Xi, Çin'in Taiwan sorunundaki ilkeli tutumuna ilişkin ayrıntılar da verdi. Taiwan sorununun tarihsel bağlamının, Taiwan Boğazı'nın her iki tarafının tek ve aynı Çin'e ait olduğu gerçeğinin ve statükonun son derece açık olduğunu vurguladı.

Üç Çin-ABD ortak bildirisinin her iki tarafın siyasi taahhütlerini somutlaştırdığını ve Tek Çin ilkesinin Çin-ABD ilişkilerinin siyasi temelini oluşturduğunu söyleyen Xi, Çin'in Taiwan'ın bağımsızlığını" amaçlayan ayrılıkçılığa karşı olduğunu ve "Taiwan'ın bağımsızlığı" güçlerine herhangi bir şekilde asla mahal vermeyeceğini sözlerine ekledi.

Xi, Çin hükümetinin ve Çin halkının Taiwan konusundaki duruşunun tutarlı olduğunu ve Çin'in ulusal egemenlik ve toprak bütünlüğünü kararlı biçimde korumanın 1,4 milyardan fazla Çinlinin kararlı iradesi olduğunu söyledi.

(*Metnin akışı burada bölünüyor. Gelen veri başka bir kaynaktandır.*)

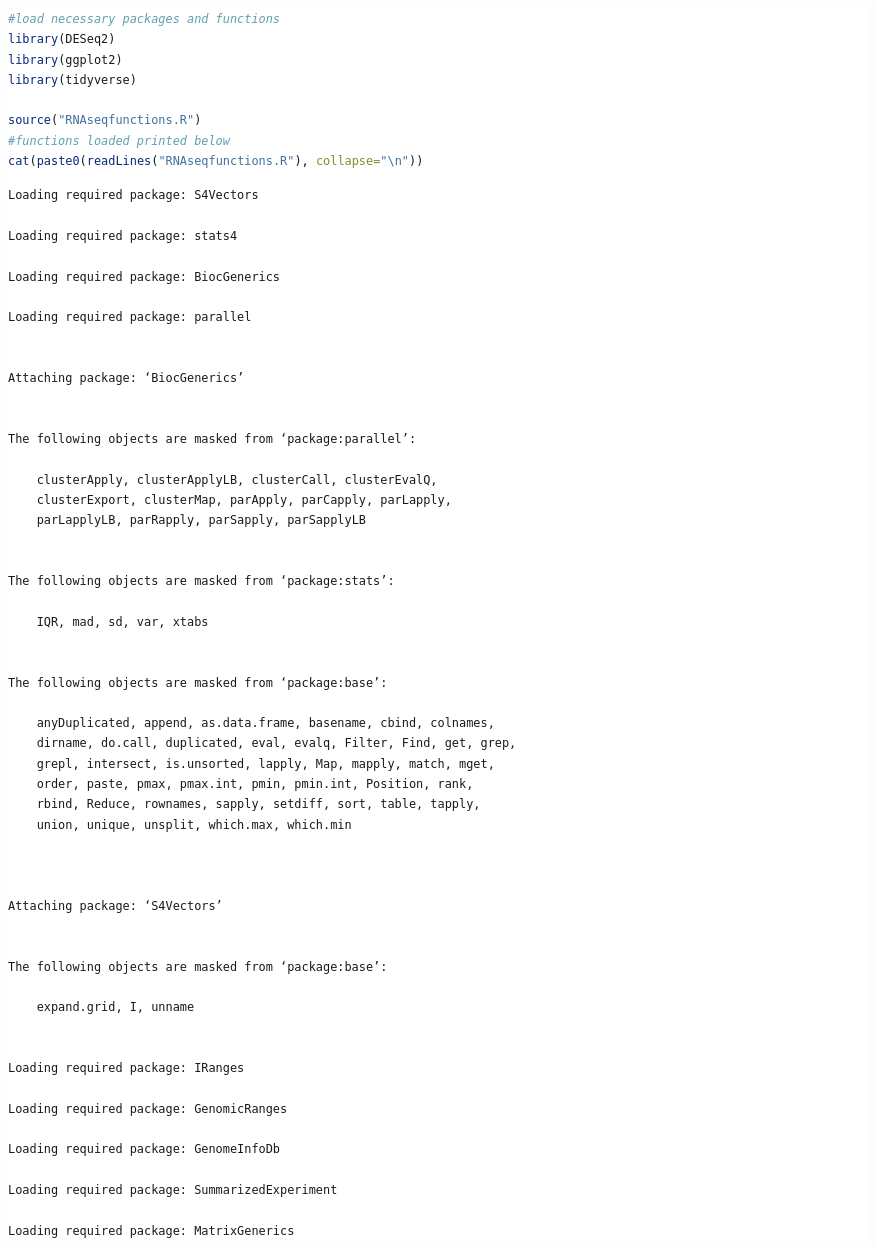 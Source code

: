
```R
#load necessary packages and functions 
library(DESeq2)
library(ggplot2)
library(tidyverse)

source("RNAseqfunctions.R")
#functions loaded printed below
cat(paste0(readLines("RNAseqfunctions.R"), collapse="\n"))
```

    Loading required package: S4Vectors
    
    Loading required package: stats4
    
    Loading required package: BiocGenerics
    
    Loading required package: parallel
    
    
    Attaching package: ‘BiocGenerics’
    
    
    The following objects are masked from ‘package:parallel’:
    
        clusterApply, clusterApplyLB, clusterCall, clusterEvalQ,
        clusterExport, clusterMap, parApply, parCapply, parLapply,
        parLapplyLB, parRapply, parSapply, parSapplyLB
    
    
    The following objects are masked from ‘package:stats’:
    
        IQR, mad, sd, var, xtabs
    
    
    The following objects are masked from ‘package:base’:
    
        anyDuplicated, append, as.data.frame, basename, cbind, colnames,
        dirname, do.call, duplicated, eval, evalq, Filter, Find, get, grep,
        grepl, intersect, is.unsorted, lapply, Map, mapply, match, mget,
        order, paste, pmax, pmax.int, pmin, pmin.int, Position, rank,
        rbind, Reduce, rownames, sapply, setdiff, sort, table, tapply,
        union, unique, unsplit, which.max, which.min
    
    
    
    Attaching package: ‘S4Vectors’
    
    
    The following objects are masked from ‘package:base’:
    
        expand.grid, I, unname
    
    
    Loading required package: IRanges
    
    Loading required package: GenomicRanges
    
    Loading required package: GenomeInfoDb
    
    Loading required package: SummarizedExperiment
    
    Loading required package: MatrixGenerics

Halkın iradesine karşı gelinemeyeceğini ve ateşle oynayanların halk tarafından yok edileceğini söyleyen Xi, ABD'nin bu konuda zekice davranacağını sözlerine ekledi.

Xi ayrıca Amerika Birleşik Devletleri'ni Tek Çin ilkesine saygı duymaya ve üç Çin-ABD ortak bildirisini hem sözlü hem de fiili olarak uygulamaya çağırdı.

Biden ise dünyanın kritik bir dönemde olduğunu söyledi ve ABD-Çin işbirliğinin sadece iki ülkenin halklarının değil tüm ülkelerin halklarının yararına olduğunu sözlerine ekledi.

Biden, Amerika Birleşik Devletleri'nin karşılıklı anlayışı güçlendirmek, yanlış anlamalar ve yanlış hesaplamalardan kaçınmak için Çin ile açık bir iletişim hattını sürdürmeyi umduğunu, iki ülkenin çıkarlarının buluştuğu alanlarda Çin ile birlikte çalışacağını ve aynı zamanda farklılıkları uygun biçimde yöneteceğini söyledi.

Biden ayrıca, ABD'nin tek Çin politikasının değişmediğini ve değişmeyeceğini ve ABD'nin "Taiwan bağımsızlığını" desteklemediğini yineledi.

İki lider ayrıca Ukrayna krizi de dahil olmak üzere çeşitli konularda görüş alışverişinde bulundu. Xi, Çin'in ilkeli duruşunu yineledi.

Her iki lider de çağrılarını samimi ve derinlemesine olarak gördü. İletişimde kalmayı kabul ettikleri gibi iki ekibe iletişimi ve işbirliğini sürdürmeleri talimatı verdiler.